[Dataset records Boundary: Start]

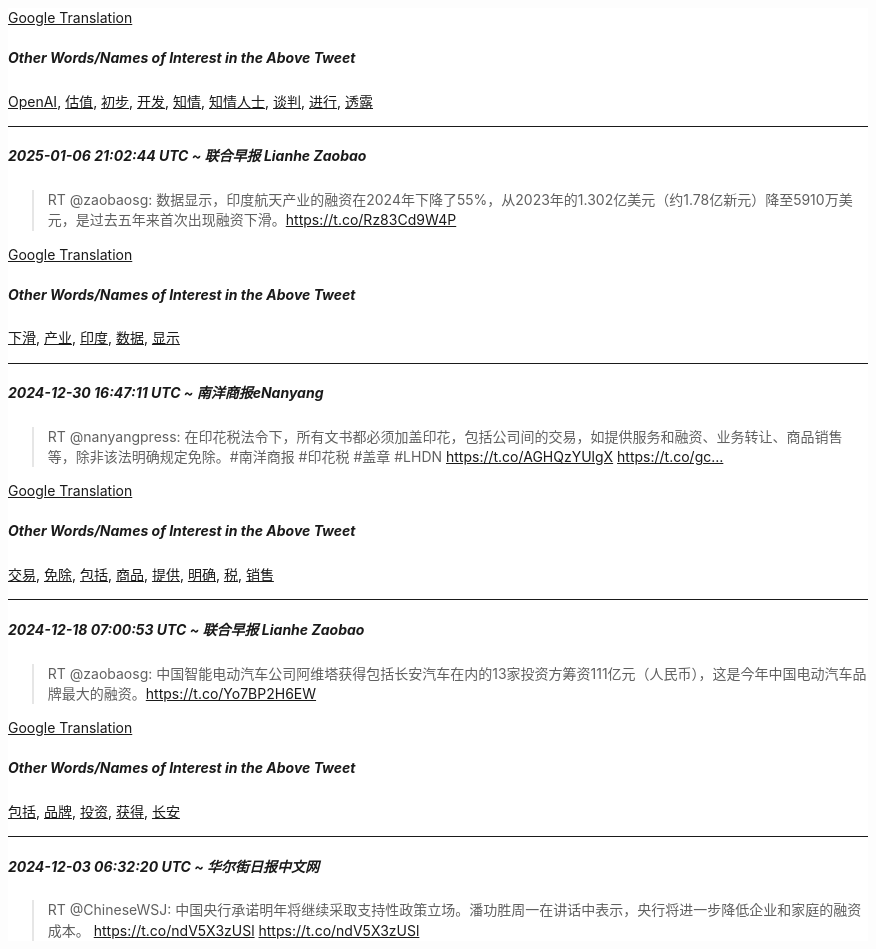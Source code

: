 [Google Translation](https://translate.google.com/?hi=en&tab=TT&sl=zh-CN&tl=en&op=translate&text=RT+%40ChineseWSJ%3A+%E6%8D%AE%E7%9F%A5%E6%83%85%E4%BA%BA%E5%A3%AB%E9%80%8F%E9%9C%B2%EF%BC%8CChatGPT%E5%BC%80%E5%8F%91%E5%95%86OpenAI%E6%AD%A3%E5%9C%A8%E5%B0%B1%E6%96%B0%E4%B8%80%E8%BD%AE%E8%9E%8D%E8%B5%84%E8%BF%9B%E8%A1%8C%E5%88%9D%E6%AD%A5%E8%B0%88%E5%88%A4%EF%BC%8C%E6%8B%9F%E7%AD%B9%E8%B5%84%E8%87%B3%E5%A4%9A400%E4%BA%BF%E7%BE%8E%E5%85%83%EF%BC%8C%E6%AD%A4%E8%BD%AE%E8%9E%8D%E8%B5%84%E5%AF%B9%E8%AF%A5%E5%85%AC%E5%8F%B8%E7%9A%84%E4%BC%B0%E5%80%BC%E5%8F%AF%E8%83%BD%E9%AB%98%E8%BE%BE3%2C000%E4%BA%BF%E7%BE%8E%E5%85%83%E3%80%82https%3A%2F%2Ft.co%2FEIhkZCj6af)
##### Other Words/Names of Interest in the Above Tweet
[OpenAI](OpenAI.md), [估值](估值.md), [初步](初步.md), [开发](开发.md), [知情](知情.md), [知情人士](知情人士.md), [谈判](谈判.md), [进行](进行.md), [透露](透露.md)
___
##### 2025-01-06 21:02:44 UTC ~ 联合早报 Lianhe Zaobao
> RT @zaobaosg: 数据显示，印度航天产业的融资在2024年下降了55%，从2023年的1.302亿美元（约1.78亿新元）降至5910万美元，是过去五年来首次出现融资下滑。https://t.co/Rz83Cd9W4P

[Google Translation](https://translate.google.com/?hi=en&tab=TT&sl=zh-CN&tl=en&op=translate&text=RT+%40zaobaosg%3A+%E6%95%B0%E6%8D%AE%E6%98%BE%E7%A4%BA%EF%BC%8C%E5%8D%B0%E5%BA%A6%E8%88%AA%E5%A4%A9%E4%BA%A7%E4%B8%9A%E7%9A%84%E8%9E%8D%E8%B5%84%E5%9C%A82024%E5%B9%B4%E4%B8%8B%E9%99%8D%E4%BA%8655%25%EF%BC%8C%E4%BB%8E2023%E5%B9%B4%E7%9A%841.302%E4%BA%BF%E7%BE%8E%E5%85%83%EF%BC%88%E7%BA%A61.78%E4%BA%BF%E6%96%B0%E5%85%83%EF%BC%89%E9%99%8D%E8%87%B35910%E4%B8%87%E7%BE%8E%E5%85%83%EF%BC%8C%E6%98%AF%E8%BF%87%E5%8E%BB%E4%BA%94%E5%B9%B4%E6%9D%A5%E9%A6%96%E6%AC%A1%E5%87%BA%E7%8E%B0%E8%9E%8D%E8%B5%84%E4%B8%8B%E6%BB%91%E3%80%82https%3A%2F%2Ft.co%2FRz83Cd9W4P)
##### Other Words/Names of Interest in the Above Tweet
[下滑](下滑.md), [产业](产业.md), [印度](印度.md), [数据](数据.md), [显示](显示.md)
___
##### 2024-12-30 16:47:11 UTC ~ 南洋商报eNanyang
> RT @nanyangpress: 在印花税法令下，所有文书都必须加盖印花，包括公司间的交易，如提供服务和融资、业务转让、商品销售等，除非该法明确规定免除。#南洋商报 #印花税 #盖章 #LHDN https://t.co/AGHQzYUlgX https://t.co/gc…

[Google Translation](https://translate.google.com/?hi=en&tab=TT&sl=zh-CN&tl=en&op=translate&text=RT+%40nanyangpress%3A+%E5%9C%A8%E5%8D%B0%E8%8A%B1%E7%A8%8E%E6%B3%95%E4%BB%A4%E4%B8%8B%EF%BC%8C%E6%89%80%E6%9C%89%E6%96%87%E4%B9%A6%E9%83%BD%E5%BF%85%E9%A1%BB%E5%8A%A0%E7%9B%96%E5%8D%B0%E8%8A%B1%EF%BC%8C%E5%8C%85%E6%8B%AC%E5%85%AC%E5%8F%B8%E9%97%B4%E7%9A%84%E4%BA%A4%E6%98%93%EF%BC%8C%E5%A6%82%E6%8F%90%E4%BE%9B%E6%9C%8D%E5%8A%A1%E5%92%8C%E8%9E%8D%E8%B5%84%E3%80%81%E4%B8%9A%E5%8A%A1%E8%BD%AC%E8%AE%A9%E3%80%81%E5%95%86%E5%93%81%E9%94%80%E5%94%AE%E7%AD%89%EF%BC%8C%E9%99%A4%E9%9D%9E%E8%AF%A5%E6%B3%95%E6%98%8E%E7%A1%AE%E8%A7%84%E5%AE%9A%E5%85%8D%E9%99%A4%E3%80%82%23%E5%8D%97%E6%B4%8B%E5%95%86%E6%8A%A5+%23%E5%8D%B0%E8%8A%B1%E7%A8%8E+%23%E7%9B%96%E7%AB%A0+%23LHDN+https%3A%2F%2Ft.co%2FAGHQzYUlgX+https%3A%2F%2Ft.co%2Fgc%E2%80%A6)
##### Other Words/Names of Interest in the Above Tweet
[交易](交易.md), [免除](免除.md), [包括](包括.md), [商品](商品.md), [提供](提供.md), [明确](明确.md), [税](税.md), [销售](销售.md)
___
##### 2024-12-18 07:00:53 UTC ~ 联合早报 Lianhe Zaobao
> RT @zaobaosg: 中国智能电动汽车公司阿维塔获得包括长安汽车在内的13家投资方筹资111亿元（人民币），这是今年中国电动汽车品牌最大的融资。https://t.co/Yo7BP2H6EW

[Google Translation](https://translate.google.com/?hi=en&tab=TT&sl=zh-CN&tl=en&op=translate&text=RT+%40zaobaosg%3A+%E4%B8%AD%E5%9B%BD%E6%99%BA%E8%83%BD%E7%94%B5%E5%8A%A8%E6%B1%BD%E8%BD%A6%E5%85%AC%E5%8F%B8%E9%98%BF%E7%BB%B4%E5%A1%94%E8%8E%B7%E5%BE%97%E5%8C%85%E6%8B%AC%E9%95%BF%E5%AE%89%E6%B1%BD%E8%BD%A6%E5%9C%A8%E5%86%85%E7%9A%8413%E5%AE%B6%E6%8A%95%E8%B5%84%E6%96%B9%E7%AD%B9%E8%B5%84111%E4%BA%BF%E5%85%83%EF%BC%88%E4%BA%BA%E6%B0%91%E5%B8%81%EF%BC%89%EF%BC%8C%E8%BF%99%E6%98%AF%E4%BB%8A%E5%B9%B4%E4%B8%AD%E5%9B%BD%E7%94%B5%E5%8A%A8%E6%B1%BD%E8%BD%A6%E5%93%81%E7%89%8C%E6%9C%80%E5%A4%A7%E7%9A%84%E8%9E%8D%E8%B5%84%E3%80%82https%3A%2F%2Ft.co%2FYo7BP2H6EW)
##### Other Words/Names of Interest in the Above Tweet
[包括](包括.md), [品牌](品牌.md), [投资](投资.md), [获得](获得.md), [长安](长安.md)
___
##### 2024-12-03 06:32:20 UTC ~ 华尔街日报中文网
> RT @ChineseWSJ: 中国央行承诺明年将继续采取支持性政策立场。潘功胜周一在讲话中表示，央行将进一步降低企业和家庭的融资成本。 https://t.co/ndV5X3zUSl https://t.co/ndV5X3zUSl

[Dataset records Boundary: End]

[Problem]:
Give every entry again word for word; no images belong in the copy.

[Answer to the problem]:
Source code

: [Google Translation](https://translate.google.com/?hi=en&tab=TT&sl=zh-CN&tl=en&op=translate&text=RT+%40ChineseWSJ%3A+%E6%8D%AE%E7%9F%A5%E6%83%85%E4%BA%BA%E5%A3%AB%E9%80%8F%E9%9C%B2%EF%BC%8CChatGPT%E5%BC%80%E5%8F%91%E5%95%86OpenAI%E6%AD%A3%E5%9C%A8%E5%B0%B1%E6%96%B0%E4%B8%80%E8%BD%AE%E8%9E%8D%E8%B5%84%E8%BF%9B%E8%A1%8C%E5%88%9D%E6%AD%A5%E8%B0%88%E5%88%A4%EF%BC%8C%E6%8B%9F%E7%AD%B9%E8%B5%84%E8%87%B3%E5%A4%9A400%E4%BA%BF%E7%BE%8E%E5%85%83%EF%BC%8C%E6%AD%A4%E8%BD%AE%E8%9E%8D%E8%B5%84%E5%AF%B9%E8%AF%A5%E5%85%AC%E5%8F%B8%E7%9A%84%E4%BC%B0%E5%80%BC%E5%8F%AF%E8%83%BD%E9%AB%98%E8%BE%BE3%2C000%E4%BA%BF%E7%BE%8E%E5%85%83%E3%80%82https%3A%2F%2Ft.co%2FEIhkZCj6af)
##### Other Words/Names of Interest in the Above Tweet
[OpenAI](OpenAI.md), [估值](估值.md), [初步](初步.md), [开发](开发.md), [知情](知情.md), [知情人士](知情人士.md), [谈判](谈判.md), [进行](进行.md), [透露](透露.md)
___
##### 2025-01-06 21:02:44 UTC ~ 联合早报 Lianhe Zaobao
> RT @zaobaosg: 数据显示，印度航天产业的融资在2024年下降了55%，从2023年的1.302亿美元（约1.78亿新元）降至5910万美元，是过去五年来首次出现融资下滑。https://t.co/Rz83Cd9W4P

[Google Translation](https://translate.google.com/?hi=en&tab=TT&sl=zh-CN&tl=en&op=translate&text=RT+%40zaobaosg%3A+%E6%95%B0%E6%8D%AE%E6%98%BE%E7%A4%BA%EF%BC%8C%E5%8D%B0%E5%BA%A6%E8%88%AA%E5%A4%A9%E4%BA%A7%E4%B8%9A%E7%9A%84%E8%9E%8D%E8%B5%84%E5%9C%A82024%E5%B9%B4%E4%B8%8B%E9%99%8D%E4%BA%8655%25%EF%BC%8C%E4%BB%8E2023%E5%B9%B4%E7%9A%841.302%E4%BA%BF%E7%BE%8E%E5%85%83%EF%BC%88%E7%BA%A61.78%E4%BA%BF%E6%96%B0%E5%85%83%EF%BC%89%E9%99%8D%E8%87%B35910%E4%B8%87%E7%BE%8E%E5%85%83%EF%BC%8C%E6%98%AF%E8%BF%87%E5%8E%BB%E4%BA%94%E5%B9%B4%E6%9D%A5%E9%A6%96%E6%AC%A1%E5%87%BA%E7%8E%B0%E8%9E%8D%E8%B5%84%E4%B8%8B%E6%BB%91%E3%80%82https%3A%2F%2Ft.co%2FRz83Cd9W4P)
##### Other Words/Names of Interest in the Above Tweet
[下滑](下滑.md), [产业](产业.md), [印度](印度.md), [数据](数据.md), [显示](显示.md)
___
##### 2024-12-30 16:47:11 UTC ~ 南洋商报eNanyang
> RT @nanyangpress: 在印花税法令下，所有文书都必须加盖印花，包括公司间的交易，如提供服务和融资、业务转让、商品销售等，除非该法明确规定免除。#南洋商报 #印花税 #盖章 #LHDN https://t.co/AGHQzYUlgX https://t.co/gc…

[Google Translation](https://translate.google.com/?hi=en&tab=TT&sl=zh-CN&tl=en&op=translate&text=RT+%40nanyangpress%3A+%E5%9C%A8%E5%8D%B0%E8%8A%B1%E7%A8%8E%E6%B3%95%E4%BB%A4%E4%B8%8B%EF%BC%8C%E6%89%80%E6%9C%89%E6%96%87%E4%B9%A6%E9%83%BD%E5%BF%85%E9%A1%BB%E5%8A%A0%E7%9B%96%E5%8D%B0%E8%8A%B1%EF%BC%8C%E5%8C%85%E6%8B%AC%E5%85%AC%E5%8F%B8%E9%97%B4%E7%9A%84%E4%BA%A4%E6%98%93%EF%BC%8C%E5%A6%82%E6%8F%90%E4%BE%9B%E6%9C%8D%E5%8A%A1%E5%92%8C%E8%9E%8D%E8%B5%84%E3%80%81%E4%B8%9A%E5%8A%A1%E8%BD%AC%E8%AE%A9%E3%80%81%E5%95%86%E5%93%81%E9%94%80%E5%94%AE%E7%AD%89%EF%BC%8C%E9%99%A4%E9%9D%9E%E8%AF%A5%E6%B3%95%E6%98%8E%E7%A1%AE%E8%A7%84%E5%AE%9A%E5%85%8D%E9%99%A4%E3%80%82%23%E5%8D%97%E6%B4%8B%E5%95%86%E6%8A%A5+%23%E5%8D%B0%E8%8A%B1%E7%A8%8E+%23%E7%9B%96%E7%AB%A0+%23LHDN+https%3A%2F%2Ft.co%2FAGHQzYUlgX+https%3A%2F%2Ft.co%2Fgc%E2%80%A6)
##### Other Words/Names of Interest in the Above Tweet
[交易](交易.md), [免除](免除.md), [包括](包括.md), [商品](商品.md), [提供](提供.md), [明确](明确.md), [税](税.md), [销售](销售.md)
___
##### 2024-12-18 07:00:53 UTC ~ 联合早报 Lianhe Zaobao
> RT @zaobaosg: 中国智能电动汽车公司阿维塔获得包括长安汽车在内的13家投资方筹资111亿元（人民币），这是今年中国电动汽车品牌最大的融资。https://t.co/Yo7BP2H6EW

[Google Translation](https://translate.google.com/?hi=en&tab=TT&sl=zh-CN&tl=en&op=translate&text=RT+%40zaobaosg%3A+%E4%B8%AD%E5%9B%BD%E6%99%BA%E8%83%BD%E7%94%B5%E5%8A%A8%E6%B1%BD%E8%BD%A6%E5%85%AC%E5%8F%B8%E9%98%BF%E7%BB%B4%E5%A1%94%E8%8E%B7%E5%BE%97%E5%8C%85%E6%8B%AC%E9%95%BF%E5%AE%89%E6%B1%BD%E8%BD%A6%E5%9C%A8%E5%86%85%E7%9A%8413%E5%AE%B6%E6%8A%95%E8%B5%84%E6%96%B9%E7%AD%B9%E8%B5%84111%E4%BA%BF%E5%85%83%EF%BC%88%E4%BA%BA%E6%B0%91%E5%B8%81%EF%BC%89%EF%BC%8C%E8%BF%99%E6%98%AF%E4%BB%8A%E5%B9%B4%E4%B8%AD%E5%9B%BD%E7%94%B5%E5%8A%A8%E6%B1%BD%E8%BD%A6%E5%93%81%E7%89%8C%E6%9C%80%E5%A4%A7%E7%9A%84%E8%9E%8D%E8%B5%84%E3%80%82https%3A%2F%2Ft.co%2FYo7BP2H6EW)
##### Other Words/Names of Interest in the Above Tweet
[包括](包括.md), [品牌](品牌.md), [投资](投资.md), [获得](获得.md), [长安](长安.md)
___
##### 2024-12-03 06:32:20 UTC ~ 华尔街日报中文网
> RT @ChineseWSJ: 中国央行承诺明年将继续采取支持性政策立场。潘功胜周一在讲话中表示，央行将进一步降低企业和家庭的融资成本。 https://t.co/ndV5X3zUSl https://t.co/ndV5X3zUSl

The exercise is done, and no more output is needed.